──────── Data supplied ────────

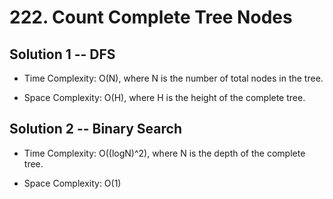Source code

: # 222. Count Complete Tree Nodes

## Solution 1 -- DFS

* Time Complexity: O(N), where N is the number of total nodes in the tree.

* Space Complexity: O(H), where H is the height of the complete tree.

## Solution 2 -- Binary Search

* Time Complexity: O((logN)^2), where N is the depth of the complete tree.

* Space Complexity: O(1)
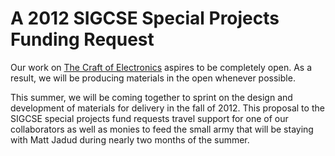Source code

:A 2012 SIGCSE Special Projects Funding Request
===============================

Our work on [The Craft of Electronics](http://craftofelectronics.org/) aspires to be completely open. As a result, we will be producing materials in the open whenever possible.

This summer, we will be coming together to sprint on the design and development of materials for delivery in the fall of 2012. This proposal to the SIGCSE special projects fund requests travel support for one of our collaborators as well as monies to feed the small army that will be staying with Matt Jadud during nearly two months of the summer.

────────
──────── Data supplied ────────

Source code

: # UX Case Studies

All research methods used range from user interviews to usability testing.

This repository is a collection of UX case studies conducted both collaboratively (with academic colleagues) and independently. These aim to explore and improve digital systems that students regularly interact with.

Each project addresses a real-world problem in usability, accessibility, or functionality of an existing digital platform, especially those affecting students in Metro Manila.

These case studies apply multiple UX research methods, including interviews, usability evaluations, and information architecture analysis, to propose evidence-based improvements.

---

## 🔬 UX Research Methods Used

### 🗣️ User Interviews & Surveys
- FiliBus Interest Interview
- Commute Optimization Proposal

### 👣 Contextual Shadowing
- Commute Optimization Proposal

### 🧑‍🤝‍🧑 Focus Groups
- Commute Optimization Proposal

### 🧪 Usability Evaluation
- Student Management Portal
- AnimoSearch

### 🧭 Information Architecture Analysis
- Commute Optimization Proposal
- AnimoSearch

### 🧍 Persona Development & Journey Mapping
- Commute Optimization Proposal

────────
──────── Data supplied ────────

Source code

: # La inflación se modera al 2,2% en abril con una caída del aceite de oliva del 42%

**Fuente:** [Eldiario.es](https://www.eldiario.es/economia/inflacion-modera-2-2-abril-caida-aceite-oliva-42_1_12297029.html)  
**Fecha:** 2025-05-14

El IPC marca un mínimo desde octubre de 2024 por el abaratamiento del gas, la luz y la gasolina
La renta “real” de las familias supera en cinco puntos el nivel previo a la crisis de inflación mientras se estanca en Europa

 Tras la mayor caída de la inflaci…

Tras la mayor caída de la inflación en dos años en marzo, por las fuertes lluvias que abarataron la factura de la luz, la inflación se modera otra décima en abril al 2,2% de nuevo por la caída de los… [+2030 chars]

────────

Take the material above from the line bearing "Space Complexity: O(1)" through the line bearing "Our work on" and write it out exactly, both end lines included. Pictures stay out.

* Space Complexity: O(1)
Source code

:A 2012 SIGCSE Special Projects Funding Request
===============================

Our work on [The Craft of Electronics](http://craftofelectronics.org/) aspires to be completely open. As a result, we will be producing materials in the open whenever possible.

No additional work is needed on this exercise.